This half-cocked Lavender Hill Mob turns gold into lead

Victoria Blunt, Tessa Churchard and Tim Sutton in The Lavender Hill Mob - Hugo Glendinning/Hugo Glendinning
Victoria Blunt, Tessa Churchard and Tim Sutton in The Lavender Hill Mob - Hugo Glendinning/Hugo Glendinning

Being granted access to the Ealing Comedy vaults to bring a classic from the golden age of British cinema to the stage is akin to hitting the jackpot, though it inevitably comes with a heavy payload of expectation.

You can’t say that the producers behind this touring incarnation of The Lavender Hill Mob, Charles Crichton’s 1951 masterpiece, haven’t tried their damnedest to remint the bank-heist caper as a theatrical delight.

Noted director Jeremy Sams heads the creative team. And comic talents Miles Jupp and Justin Edwards, darlings of Radio 4, step into Alec Guinness’s mighty shoes as Holland and those of Stanley Holloway as Pendlebury.

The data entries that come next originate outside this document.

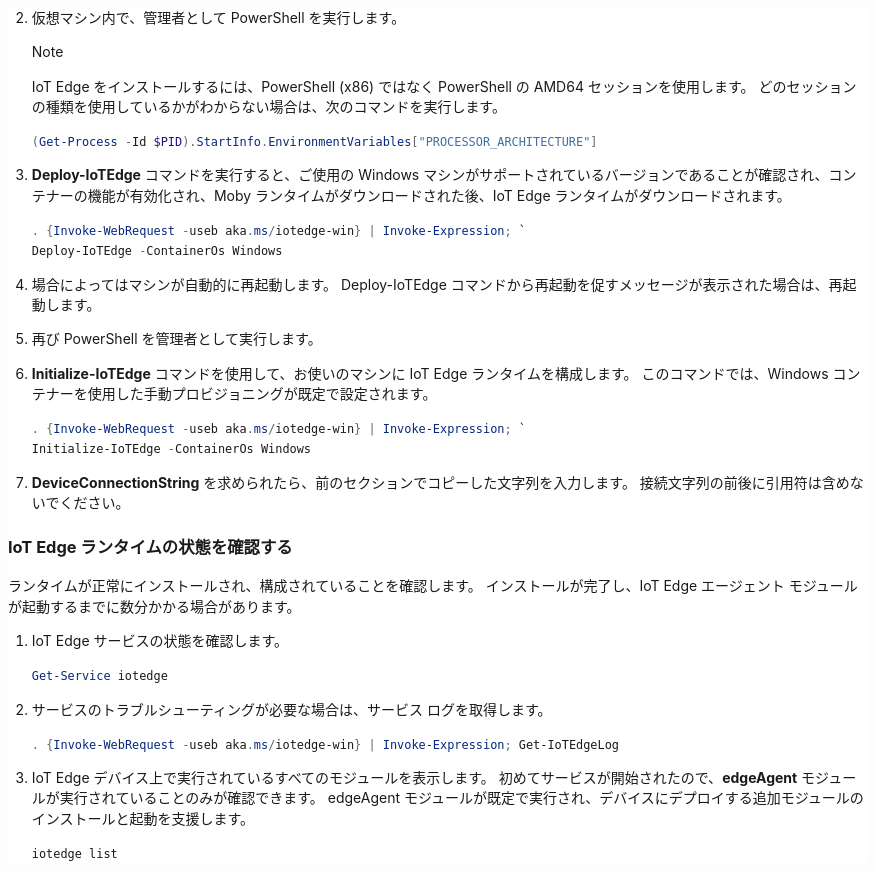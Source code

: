 2. 仮想マシン内で、管理者として PowerShell を実行します。

   >[!NOTE]
   >IoT Edge をインストールするには、PowerShell (x86) ではなく PowerShell の AMD64 セッションを使用します。 どのセッションの種類を使用しているかがわからない場合は、次のコマンドを実行します。
   >
   >```powershell
   >(Get-Process -Id $PID).StartInfo.EnvironmentVariables["PROCESSOR_ARCHITECTURE"]
   >```

3. **Deploy-IoTEdge** コマンドを実行すると、ご使用の Windows マシンがサポートされているバージョンであることが確認され、コンテナーの機能が有効化され、Moby ランタイムがダウンロードされた後、IoT Edge ランタイムがダウンロードされます。

   ```powershell
   . {Invoke-WebRequest -useb aka.ms/iotedge-win} | Invoke-Expression; `
   Deploy-IoTEdge -ContainerOs Windows
   ```

4. 場合によってはマシンが自動的に再起動します。 Deploy-IoTEdge コマンドから再起動を促すメッセージが表示された場合は、再起動します。

5. 再び PowerShell を管理者として実行します。

6. **Initialize-IoTEdge** コマンドを使用して、お使いのマシンに IoT Edge ランタイムを構成します。 このコマンドでは、Windows コンテナーを使用した手動プロビジョニングが既定で設定されます。

   ```powershell
   . {Invoke-WebRequest -useb aka.ms/iotedge-win} | Invoke-Expression; `
   Initialize-IoTEdge -ContainerOs Windows
   ```

7. **DeviceConnectionString** を求められたら、前のセクションでコピーした文字列を入力します。 接続文字列の前後に引用符は含めないでください。

### <a name="view-the-iot-edge-runtime-status"></a>IoT Edge ランタイムの状態を確認する

ランタイムが正常にインストールされ、構成されていることを確認します。 インストールが完了し、IoT Edge エージェント モジュールが起動するまでに数分かかる場合があります。

1. IoT Edge サービスの状態を確認します。

   ```powershell
   Get-Service iotedge
   ```

2. サービスのトラブルシューティングが必要な場合は、サービス ログを取得します。

   ```powershell
   . {Invoke-WebRequest -useb aka.ms/iotedge-win} | Invoke-Expression; Get-IoTEdgeLog
   ```

3. IoT Edge デバイス上で実行されているすべてのモジュールを表示します。 初めてサービスが開始されたので、**edgeAgent** モジュールが実行されていることのみが確認できます。 edgeAgent モジュールが既定で実行され、デバイスにデプロイする追加モジュールのインストールと起動を支援します。

    ```powershell
    iotedge list
    ```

You’ll recall the plot: Holland, the humble-acting Threadneedle Street clerk, who guards gold bullion deliveries, teams up with his souvenir-manufacturing house-mate, Pendlebury, and hastily recruited crims, to nab the gold and recast it as exportable Eiffel Tower paperweights.

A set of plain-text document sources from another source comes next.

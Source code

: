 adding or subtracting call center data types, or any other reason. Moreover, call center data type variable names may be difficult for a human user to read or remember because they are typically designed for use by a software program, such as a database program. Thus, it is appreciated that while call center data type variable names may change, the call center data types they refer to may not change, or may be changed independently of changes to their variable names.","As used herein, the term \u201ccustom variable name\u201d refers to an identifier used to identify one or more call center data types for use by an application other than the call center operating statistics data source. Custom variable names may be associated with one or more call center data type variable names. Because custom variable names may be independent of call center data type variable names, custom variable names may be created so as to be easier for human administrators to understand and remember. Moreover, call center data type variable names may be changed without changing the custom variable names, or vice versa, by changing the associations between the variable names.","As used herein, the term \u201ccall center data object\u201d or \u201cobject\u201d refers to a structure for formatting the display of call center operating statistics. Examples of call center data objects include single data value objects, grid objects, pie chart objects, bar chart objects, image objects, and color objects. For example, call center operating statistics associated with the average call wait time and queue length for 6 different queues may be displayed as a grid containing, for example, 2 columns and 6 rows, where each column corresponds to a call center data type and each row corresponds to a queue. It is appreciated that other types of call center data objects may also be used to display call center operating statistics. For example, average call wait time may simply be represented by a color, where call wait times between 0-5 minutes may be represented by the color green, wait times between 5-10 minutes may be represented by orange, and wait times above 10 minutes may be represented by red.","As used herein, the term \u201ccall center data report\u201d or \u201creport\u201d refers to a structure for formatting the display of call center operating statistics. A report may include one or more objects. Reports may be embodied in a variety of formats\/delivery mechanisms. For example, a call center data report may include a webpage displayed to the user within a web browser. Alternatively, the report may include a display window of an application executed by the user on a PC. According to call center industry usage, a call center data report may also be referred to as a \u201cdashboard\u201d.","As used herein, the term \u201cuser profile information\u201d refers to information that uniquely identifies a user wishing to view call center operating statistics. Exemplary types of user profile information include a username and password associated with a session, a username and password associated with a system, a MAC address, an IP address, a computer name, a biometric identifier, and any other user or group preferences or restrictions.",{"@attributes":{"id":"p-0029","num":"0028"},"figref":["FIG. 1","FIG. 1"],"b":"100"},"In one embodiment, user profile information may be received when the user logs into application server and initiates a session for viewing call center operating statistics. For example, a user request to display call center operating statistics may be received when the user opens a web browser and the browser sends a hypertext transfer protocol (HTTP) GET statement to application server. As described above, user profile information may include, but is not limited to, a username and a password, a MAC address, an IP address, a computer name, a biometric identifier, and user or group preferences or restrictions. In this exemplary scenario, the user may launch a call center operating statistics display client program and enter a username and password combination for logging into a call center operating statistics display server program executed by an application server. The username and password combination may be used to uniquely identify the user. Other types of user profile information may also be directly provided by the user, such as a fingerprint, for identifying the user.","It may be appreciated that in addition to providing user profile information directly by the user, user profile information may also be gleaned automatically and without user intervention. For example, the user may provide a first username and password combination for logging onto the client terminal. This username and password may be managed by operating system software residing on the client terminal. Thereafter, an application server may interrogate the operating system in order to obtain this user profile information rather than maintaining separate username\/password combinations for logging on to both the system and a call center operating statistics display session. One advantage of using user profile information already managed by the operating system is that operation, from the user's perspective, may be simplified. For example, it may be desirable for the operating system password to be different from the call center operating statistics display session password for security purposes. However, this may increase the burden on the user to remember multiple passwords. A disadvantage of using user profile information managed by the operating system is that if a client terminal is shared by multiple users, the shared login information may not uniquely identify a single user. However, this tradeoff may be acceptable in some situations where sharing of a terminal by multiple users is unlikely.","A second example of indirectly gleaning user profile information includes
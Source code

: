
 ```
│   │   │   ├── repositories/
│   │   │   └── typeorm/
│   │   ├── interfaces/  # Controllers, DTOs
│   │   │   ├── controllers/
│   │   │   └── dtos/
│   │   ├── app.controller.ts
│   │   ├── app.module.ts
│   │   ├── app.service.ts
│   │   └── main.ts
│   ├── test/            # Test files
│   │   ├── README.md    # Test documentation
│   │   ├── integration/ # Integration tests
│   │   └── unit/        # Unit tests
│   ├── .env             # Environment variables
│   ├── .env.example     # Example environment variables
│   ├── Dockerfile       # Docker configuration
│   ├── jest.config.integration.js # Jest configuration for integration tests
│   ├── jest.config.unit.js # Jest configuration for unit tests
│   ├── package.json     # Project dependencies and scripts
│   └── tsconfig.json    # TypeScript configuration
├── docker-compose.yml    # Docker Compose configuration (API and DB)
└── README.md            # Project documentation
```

Though the set looks a bit half-cocked, the evening offers a default quality of benign charm but, as things stand, it doesn’t really work. The problems flow from the effortfully stagey conceit; Phil Porter’s diligent script draws on the screenplay by TEB Clarke, but reconceives the framing-device. Instead of Holland’s faux-assured dinner-table chat in Rio segueing into the naturalistically portrayed nitty-gritty of his past adventures in London, here everything is re-enacted on the spot by Holland and his dinner guests, as if done as a New Year’s Eve jape, the fugitive’s acquaintances chipping in to act out roles.

In theory, this allows room for zestful innovation. Yet the underlying rationale for the stop-start re-enactment, in front of the visiting Inspector Farrow – who’s assumed to be a film-maker but evidently isn’t – feels too hazy. And because the action is at one remove, the ‘telling’ consciously emphasised, the jeopardy bound up in the tale itself feels diminished.

Yes, it’s fun to see gift-parcels being handled like gold-bars, or silver platters being co-opted as steering-wheels, but the memorable celluloid set-pieces - the madcap car-chases and giddy- and giggle-making descent of the Eiffel Tower, and other gems besides – are too cursorily reconceived.

Hulking and overly hearty as Holland, Jupp has presence but looks uneasy in not wholly in-character ways; he hasn’t found a way of matching Guinness’ sly, smirking demeanour, the rhotacism that added to that performance’s peculiarity has been junked too. Edwards fares OK as the dining ambassador recruited to play Pendlebury, but also seems unsure what he can bring to the table, besides vigour. The rest of the talented cast gamely join in, but to little avail. Comedy gold has been turned into something leaden.